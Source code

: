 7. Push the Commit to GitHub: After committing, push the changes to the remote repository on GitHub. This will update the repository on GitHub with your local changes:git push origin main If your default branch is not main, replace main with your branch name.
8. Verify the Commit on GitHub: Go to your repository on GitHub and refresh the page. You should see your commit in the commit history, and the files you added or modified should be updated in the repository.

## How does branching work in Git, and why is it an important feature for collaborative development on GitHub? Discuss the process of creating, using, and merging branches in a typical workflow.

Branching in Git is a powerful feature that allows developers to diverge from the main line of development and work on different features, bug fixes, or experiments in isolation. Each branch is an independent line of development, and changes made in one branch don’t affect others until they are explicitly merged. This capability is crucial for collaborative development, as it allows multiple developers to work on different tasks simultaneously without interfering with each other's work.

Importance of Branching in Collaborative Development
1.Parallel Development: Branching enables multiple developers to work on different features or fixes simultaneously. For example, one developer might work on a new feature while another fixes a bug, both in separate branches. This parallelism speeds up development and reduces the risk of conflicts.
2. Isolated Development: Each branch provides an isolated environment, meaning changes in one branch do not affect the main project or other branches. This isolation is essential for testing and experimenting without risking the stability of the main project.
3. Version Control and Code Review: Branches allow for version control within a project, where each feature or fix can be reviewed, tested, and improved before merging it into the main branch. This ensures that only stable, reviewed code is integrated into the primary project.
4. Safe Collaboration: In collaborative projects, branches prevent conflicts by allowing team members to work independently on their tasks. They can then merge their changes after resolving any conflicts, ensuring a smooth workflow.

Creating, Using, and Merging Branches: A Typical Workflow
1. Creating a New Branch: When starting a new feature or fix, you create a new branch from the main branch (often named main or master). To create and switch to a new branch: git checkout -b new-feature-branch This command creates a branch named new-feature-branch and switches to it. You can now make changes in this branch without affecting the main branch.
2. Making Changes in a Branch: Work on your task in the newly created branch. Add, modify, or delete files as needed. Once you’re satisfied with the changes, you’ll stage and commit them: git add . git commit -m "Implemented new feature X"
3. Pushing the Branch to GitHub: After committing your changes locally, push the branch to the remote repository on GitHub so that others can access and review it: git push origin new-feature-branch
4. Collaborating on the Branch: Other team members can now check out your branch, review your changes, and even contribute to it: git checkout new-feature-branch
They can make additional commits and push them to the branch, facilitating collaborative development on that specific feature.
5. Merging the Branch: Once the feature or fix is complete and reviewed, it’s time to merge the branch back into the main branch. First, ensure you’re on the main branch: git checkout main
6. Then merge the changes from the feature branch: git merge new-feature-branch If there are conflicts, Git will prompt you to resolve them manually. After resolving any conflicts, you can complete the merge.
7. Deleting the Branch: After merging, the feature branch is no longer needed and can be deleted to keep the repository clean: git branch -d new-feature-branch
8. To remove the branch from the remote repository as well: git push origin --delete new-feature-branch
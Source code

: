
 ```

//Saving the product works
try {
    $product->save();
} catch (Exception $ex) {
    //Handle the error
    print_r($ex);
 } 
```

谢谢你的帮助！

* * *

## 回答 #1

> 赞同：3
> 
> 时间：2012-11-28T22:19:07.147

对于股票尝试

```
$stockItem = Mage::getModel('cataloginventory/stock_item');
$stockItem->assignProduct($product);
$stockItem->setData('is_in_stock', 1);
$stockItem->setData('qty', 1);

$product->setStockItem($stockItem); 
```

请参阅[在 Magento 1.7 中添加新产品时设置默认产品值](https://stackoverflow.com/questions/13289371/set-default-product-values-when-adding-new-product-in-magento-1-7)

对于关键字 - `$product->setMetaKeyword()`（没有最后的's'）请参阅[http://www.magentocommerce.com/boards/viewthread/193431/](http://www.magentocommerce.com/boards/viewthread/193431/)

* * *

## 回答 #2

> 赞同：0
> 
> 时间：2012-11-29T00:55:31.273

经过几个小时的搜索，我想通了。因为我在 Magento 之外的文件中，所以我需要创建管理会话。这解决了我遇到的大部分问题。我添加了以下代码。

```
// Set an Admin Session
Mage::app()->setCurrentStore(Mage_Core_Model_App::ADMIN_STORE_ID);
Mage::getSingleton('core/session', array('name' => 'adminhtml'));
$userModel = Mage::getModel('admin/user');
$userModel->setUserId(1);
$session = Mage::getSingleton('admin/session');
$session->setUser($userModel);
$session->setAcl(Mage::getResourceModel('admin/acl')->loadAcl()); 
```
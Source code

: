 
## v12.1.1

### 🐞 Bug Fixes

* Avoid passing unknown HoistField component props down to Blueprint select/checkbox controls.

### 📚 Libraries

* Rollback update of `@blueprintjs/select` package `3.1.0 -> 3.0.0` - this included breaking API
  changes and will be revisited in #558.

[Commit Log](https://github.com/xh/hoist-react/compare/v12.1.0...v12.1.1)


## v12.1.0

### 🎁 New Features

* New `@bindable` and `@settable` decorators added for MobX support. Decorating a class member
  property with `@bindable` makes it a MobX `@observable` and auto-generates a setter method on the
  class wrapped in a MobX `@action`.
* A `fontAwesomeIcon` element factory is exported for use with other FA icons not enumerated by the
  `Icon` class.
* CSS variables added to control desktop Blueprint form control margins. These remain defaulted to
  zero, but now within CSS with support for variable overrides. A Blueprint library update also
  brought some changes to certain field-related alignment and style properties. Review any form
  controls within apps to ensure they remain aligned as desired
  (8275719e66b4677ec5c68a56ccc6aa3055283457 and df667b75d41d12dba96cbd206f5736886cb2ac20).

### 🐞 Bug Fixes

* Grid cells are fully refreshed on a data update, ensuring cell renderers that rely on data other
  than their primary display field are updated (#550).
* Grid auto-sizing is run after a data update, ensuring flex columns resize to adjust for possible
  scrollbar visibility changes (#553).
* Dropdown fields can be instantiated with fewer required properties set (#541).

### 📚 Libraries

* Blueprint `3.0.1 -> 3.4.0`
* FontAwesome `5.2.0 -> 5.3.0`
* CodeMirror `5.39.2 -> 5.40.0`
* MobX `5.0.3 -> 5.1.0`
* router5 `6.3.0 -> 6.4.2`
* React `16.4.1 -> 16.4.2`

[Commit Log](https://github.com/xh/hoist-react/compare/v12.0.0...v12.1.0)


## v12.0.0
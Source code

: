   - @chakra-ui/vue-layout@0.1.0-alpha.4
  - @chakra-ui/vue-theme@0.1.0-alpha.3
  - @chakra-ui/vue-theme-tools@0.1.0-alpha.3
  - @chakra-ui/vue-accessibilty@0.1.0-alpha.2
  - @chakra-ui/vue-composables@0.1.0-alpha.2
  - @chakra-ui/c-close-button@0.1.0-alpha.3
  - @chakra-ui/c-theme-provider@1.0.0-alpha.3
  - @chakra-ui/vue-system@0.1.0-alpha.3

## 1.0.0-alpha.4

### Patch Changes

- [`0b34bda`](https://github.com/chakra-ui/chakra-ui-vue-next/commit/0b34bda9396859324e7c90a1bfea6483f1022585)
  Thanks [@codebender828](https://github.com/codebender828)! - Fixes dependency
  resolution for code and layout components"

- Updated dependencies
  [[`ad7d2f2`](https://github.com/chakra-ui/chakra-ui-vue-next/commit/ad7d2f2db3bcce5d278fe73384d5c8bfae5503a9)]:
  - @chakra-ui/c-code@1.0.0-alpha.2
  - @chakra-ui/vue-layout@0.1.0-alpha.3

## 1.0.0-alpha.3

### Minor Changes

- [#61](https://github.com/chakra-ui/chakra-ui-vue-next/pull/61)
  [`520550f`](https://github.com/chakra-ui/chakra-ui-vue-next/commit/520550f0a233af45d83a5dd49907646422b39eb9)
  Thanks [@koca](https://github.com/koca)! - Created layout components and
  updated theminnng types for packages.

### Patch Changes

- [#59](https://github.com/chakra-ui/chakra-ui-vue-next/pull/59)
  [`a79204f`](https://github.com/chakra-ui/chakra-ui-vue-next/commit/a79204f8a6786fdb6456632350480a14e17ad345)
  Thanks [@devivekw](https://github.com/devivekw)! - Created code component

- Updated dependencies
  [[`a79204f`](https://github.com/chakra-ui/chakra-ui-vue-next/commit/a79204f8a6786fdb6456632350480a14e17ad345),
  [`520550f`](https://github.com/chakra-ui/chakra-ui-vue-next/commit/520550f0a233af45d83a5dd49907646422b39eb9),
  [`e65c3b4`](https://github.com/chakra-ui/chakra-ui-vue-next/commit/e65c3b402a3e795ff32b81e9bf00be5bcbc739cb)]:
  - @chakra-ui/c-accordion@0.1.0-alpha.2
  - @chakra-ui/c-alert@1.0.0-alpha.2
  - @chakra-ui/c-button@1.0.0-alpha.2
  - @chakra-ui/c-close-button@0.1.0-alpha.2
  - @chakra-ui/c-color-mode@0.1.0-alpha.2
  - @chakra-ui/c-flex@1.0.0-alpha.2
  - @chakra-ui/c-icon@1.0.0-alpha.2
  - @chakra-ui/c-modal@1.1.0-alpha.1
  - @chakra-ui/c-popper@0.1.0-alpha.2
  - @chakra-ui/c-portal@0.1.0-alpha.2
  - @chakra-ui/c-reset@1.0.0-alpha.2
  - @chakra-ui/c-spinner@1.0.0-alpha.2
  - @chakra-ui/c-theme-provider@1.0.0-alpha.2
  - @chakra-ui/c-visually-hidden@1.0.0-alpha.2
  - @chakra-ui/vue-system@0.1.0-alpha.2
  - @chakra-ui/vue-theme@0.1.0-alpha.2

● ● ● ● ●

* [Task instructions]: Starting at the first line of the records above, please copy each line exactly until you reach the line containing "## How does". Include that line and stop there.

* [Answer to the exercise]:
Source code

: 7. Push the Commit to GitHub: After committing, push the changes to the remote repository on GitHub. This will update the repository on GitHub with your local changes:git push origin main If your default branch is not main, replace main with your branch name.
8. Verify the Commit on GitHub: Go to your repository on GitHub and refresh the page. You should see your commit in the commit history, and the files you added or modified should be updated in the repository.

## How does branching work in Git, and why is it an important feature for collaborative development on GitHub? Discuss the process of creating, using, and merging branches in a typical workflow.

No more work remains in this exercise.